Genomic Science Program
U.S. Department of Energy | Office of Science | Biological and Environmental Research Program

Knocking Out a Candidate Gene for Wax Production in Switchgrass Results in an Unexpected Pleiotropic Phenotype

Authors:

Katrien M. Devos1,2,4,5* (FingerMillet@uga.edu), Gurjot S. Sidhu1,2, Eudald Illa-Berenguer1,2, Bochra A. Bahri1,2,3, Wayne Parrott1,2,4, Thomas H. Pendergast IV1,2,4,5, Gerald A. Tuskan2

Institutions:

1Institute of Plant Breeding, Genetics, and Genomics, University of Georgia–Athens; 2Center for Bioenergy Innovation; 3Department of Plant Pathology, University of Georgia–Griffin; 4Department of Crop and Soil Sciences, University of Georgia–Athens; 5Department of Plant Biology, University of Georgia–Athens

URLs:

Goals

The Center for Bioenergy Innovation’s (CBI) vision is to accelerate domestication of bioenergy-relevant, nonmodel plants and microbes to enable high-impact innovations along the bioenergy and bioproduct supply chain while focusing on sustainable aviation fuels (SAF). CBI has four overarching innovation targets: (1) develop sustainable, process-advantaged biomass feedstocks; (2) refine consolidated bioprocessing with co-treatment to create fermentation intermediates; (3) advance lignin valorization for biobased products and aviation fuel feedstocks; and (4) improve catalytic upgrading for SAF blendstocks certification.

Abstract

Switchgrass, Panicum virgatum, a grass native to North America, is of intense interest as a dedicated feedstock for the production of SAF. Switchgrass ecotypes differ by a number of characteristics, including the presence of wax on leaves and stems. Lowland ecotypes generally contain high levels of C33 β-diketones and hydroxy-β-diketones, which are associated with the formation of crystalline wax tubes on the abaxial leaf side and a blueish plant color (Bragg et al. 2020; Weaver et al. 2018). In contrast, β-diketones are largely lacking from upland accessions, which therefore have glossy green leaves. Researchers previously identified a cluster of genes as strong candidates for the quantitative trait locus that was identified for wax variation in an F2 population from a cross between the lowland genotype AP13 and the upland genotype VS16 (Qi et al. 2021). One of the candidate genes, a likely 3-ketoacyl-CoA synthase 5 (KCS-5), was knocked out in Performer7, a transformable lowland accession, using CRISPR-Cas9. Interestingly, while edited plants had the expected glossy green color, they were also shorter in stature and had more tillers compared to the controls (Fig. 1). To determine the effect of KCS-5 knockout on transcription, an RNA-seq analysis was conducted on two independent KCS-5 knockout plants and two nonedited control plants. A total of 1,781 and 415 genes were differentially expressed (DE) in leaves and stems, respectively, between the KCS-5 knockout lines and nonedited controls (p-value≤0.05, log2-fold difference≥1). 64% of the genes DE in stems were also DE in leaves. Work is ongoing to determine the affected pathways as well as the effect of the KCS-5 knockout on sustainability.

Image

Two plants side by side. The left plant is smaller with less growth and the right one is much larger.

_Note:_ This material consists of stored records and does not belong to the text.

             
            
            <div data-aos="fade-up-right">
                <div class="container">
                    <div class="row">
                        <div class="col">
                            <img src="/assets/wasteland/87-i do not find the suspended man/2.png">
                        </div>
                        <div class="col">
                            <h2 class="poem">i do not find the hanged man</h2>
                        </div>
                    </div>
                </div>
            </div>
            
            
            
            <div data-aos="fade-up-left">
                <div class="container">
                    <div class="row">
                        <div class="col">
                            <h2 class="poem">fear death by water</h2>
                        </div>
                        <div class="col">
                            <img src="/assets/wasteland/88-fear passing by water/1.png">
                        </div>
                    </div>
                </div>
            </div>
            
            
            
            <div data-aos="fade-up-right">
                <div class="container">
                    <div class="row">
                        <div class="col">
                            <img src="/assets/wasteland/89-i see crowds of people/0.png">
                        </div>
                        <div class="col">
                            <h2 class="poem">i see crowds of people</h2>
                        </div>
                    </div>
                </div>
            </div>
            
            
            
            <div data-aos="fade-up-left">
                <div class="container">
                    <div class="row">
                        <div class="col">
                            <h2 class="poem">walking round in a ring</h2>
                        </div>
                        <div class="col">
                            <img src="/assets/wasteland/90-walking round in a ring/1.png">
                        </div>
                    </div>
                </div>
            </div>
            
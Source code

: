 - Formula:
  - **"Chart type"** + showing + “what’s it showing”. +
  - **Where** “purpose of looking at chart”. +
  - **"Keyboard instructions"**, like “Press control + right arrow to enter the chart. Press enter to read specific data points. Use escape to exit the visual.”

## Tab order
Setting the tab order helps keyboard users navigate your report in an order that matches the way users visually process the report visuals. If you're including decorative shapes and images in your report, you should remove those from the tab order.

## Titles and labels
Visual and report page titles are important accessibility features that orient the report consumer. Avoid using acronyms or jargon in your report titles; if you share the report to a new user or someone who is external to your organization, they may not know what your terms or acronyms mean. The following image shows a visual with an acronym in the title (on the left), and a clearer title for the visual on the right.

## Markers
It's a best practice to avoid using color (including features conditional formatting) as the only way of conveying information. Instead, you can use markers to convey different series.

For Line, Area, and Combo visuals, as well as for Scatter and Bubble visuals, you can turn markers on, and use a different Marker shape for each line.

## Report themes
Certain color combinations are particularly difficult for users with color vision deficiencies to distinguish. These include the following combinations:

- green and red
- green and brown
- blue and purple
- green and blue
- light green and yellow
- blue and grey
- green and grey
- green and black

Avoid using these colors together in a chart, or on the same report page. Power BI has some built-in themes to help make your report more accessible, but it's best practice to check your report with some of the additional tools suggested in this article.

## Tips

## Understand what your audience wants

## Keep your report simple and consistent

Figure 1. Representative examples of a 3-ketoacyl-CoA synthase 5 knockout (right) and nonedited control (left).

References

Bragg, J., et al. 2020. “Environmentally Responsive QTL Controlling Surface Wax Load in Switchgrass,” Theoretical and Applied Genetics 133, 3119–37. DOI:10.1007/s00122-020-03659-0.

Qi, P., et al. 2021. “Quantitative Trait Locus Mapping Combined with Variant and Transcriptome Analyses Identifies a Cluster of Gene Candidates Underlying the Variation in Leaf Wax Between Upland and Lowland Switchgrass Ecotypes,” Theoretical and Applied Genetics 134, 1957–75. DOI:10.1007/s00122-021-03798-y.

Weaver, J. M., et al. 2018. “Cuticular Wax Variants in a Population of Switchgrass (Panicum virgatum L.),” Industrial Crops and Products 117, 310–16. DOI:10.1016/j.indcrop.2018.02.081.

Funding Information

Funding was provided by the CBI led by Oak Ridge National Laboratory. CBI is funded as a U.S. DOE Bioenergy Research Center supported by the BER program in the DOE Office of Science under FWP ERKP886. Oak Ridge National Laboratory is managed by UT-Battelle, LLC for the U.S. DOE under contract no. DE-AC05-00OR22725.